HMCS Ojibwa was towed out of Hamilton at 3:30 a.m. Sunday.

HMCS Ojibwa was towed out of Hamilton at 3:30 a.m. Sunday

Ret. Rear-Admiral Dan McNeil stands in front of the HMCS Ojibwa, which is set to become the centrepiece of a new naval museum in Port Burwell, Ont. (Cory Ruf/CBC)

A half-century-old submarine left Hamilton for its final journey early Sunday.

HMCS Ojibwa had been docked at Heddle Marine at Pier 14 since early November. It left the Port of Hamilton at 3:30 a.m. Sunday.

The antique sub was getting a makeover before heading to a new naval museum in Port Burwell, Ont.

The Ojibwa is the last of Canada's Oberon-class submarines and a relic from the Cold War, when the West and the Soviet Union were each other's greatest adversaries.

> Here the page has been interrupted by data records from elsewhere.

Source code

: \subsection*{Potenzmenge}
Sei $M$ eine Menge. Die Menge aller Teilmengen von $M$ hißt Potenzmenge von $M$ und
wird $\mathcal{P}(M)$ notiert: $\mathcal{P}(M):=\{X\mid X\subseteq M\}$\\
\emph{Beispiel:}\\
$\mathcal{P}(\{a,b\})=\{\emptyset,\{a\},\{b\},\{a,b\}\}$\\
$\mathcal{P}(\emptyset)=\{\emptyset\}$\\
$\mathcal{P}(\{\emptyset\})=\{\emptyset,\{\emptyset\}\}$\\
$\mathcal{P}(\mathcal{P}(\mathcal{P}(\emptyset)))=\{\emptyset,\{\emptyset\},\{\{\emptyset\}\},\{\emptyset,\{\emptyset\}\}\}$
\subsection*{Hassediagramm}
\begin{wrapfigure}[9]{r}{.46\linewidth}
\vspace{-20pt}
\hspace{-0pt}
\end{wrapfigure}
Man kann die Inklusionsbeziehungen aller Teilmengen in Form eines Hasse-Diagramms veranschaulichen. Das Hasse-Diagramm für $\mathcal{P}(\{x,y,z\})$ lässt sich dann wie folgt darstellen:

"It was commissioned in 1965, built to be one of the quietest submarines in the world," said Ret. Rear-Admiral Dan McNeil, co-ordinator of Project Ojibwa — the team that orchestrated the endeavour.

"Canada had obligations in the international community and the main one was to the North Atlantic Treaty Organization. Our job was to help keep the sea lines of communication open in the event of the Cold War breaking into any kind of hot war."

To commemorate this role, the Ojibwa, which was donated by the Department of National Defence, will become the centrepiece of the new Elgin Military Museum of Naval History, set to open in 2013.

The sub is expected to arrive in Port Burwell on Monday or Tuesday, weather permitting. Port Burwell is located about 140 km southwest of Hamilton on the north shore of Lake Erie.

Visitors will be able to go on guided tours of the sub in the new museum.

"The story will be told about the submariners, the people who have served Canada, particularly under the waters of the North Atlantic," McNeil said.

The most challenging part of this journey is towing the sub through the Welland Canal, the 43-kilometre man-made waterway that connects lakes Ontario and Erie, said John Ham, a project co-ordinator with Mammoet, a transportation firm helping to engineer the feat.

Mercifully, this final jaunt is much shorter than the one that brought the Ojibwa to Hamilton. In the spring, it was hauled from its previous home in Halifax via the St. Lawrence Seaway.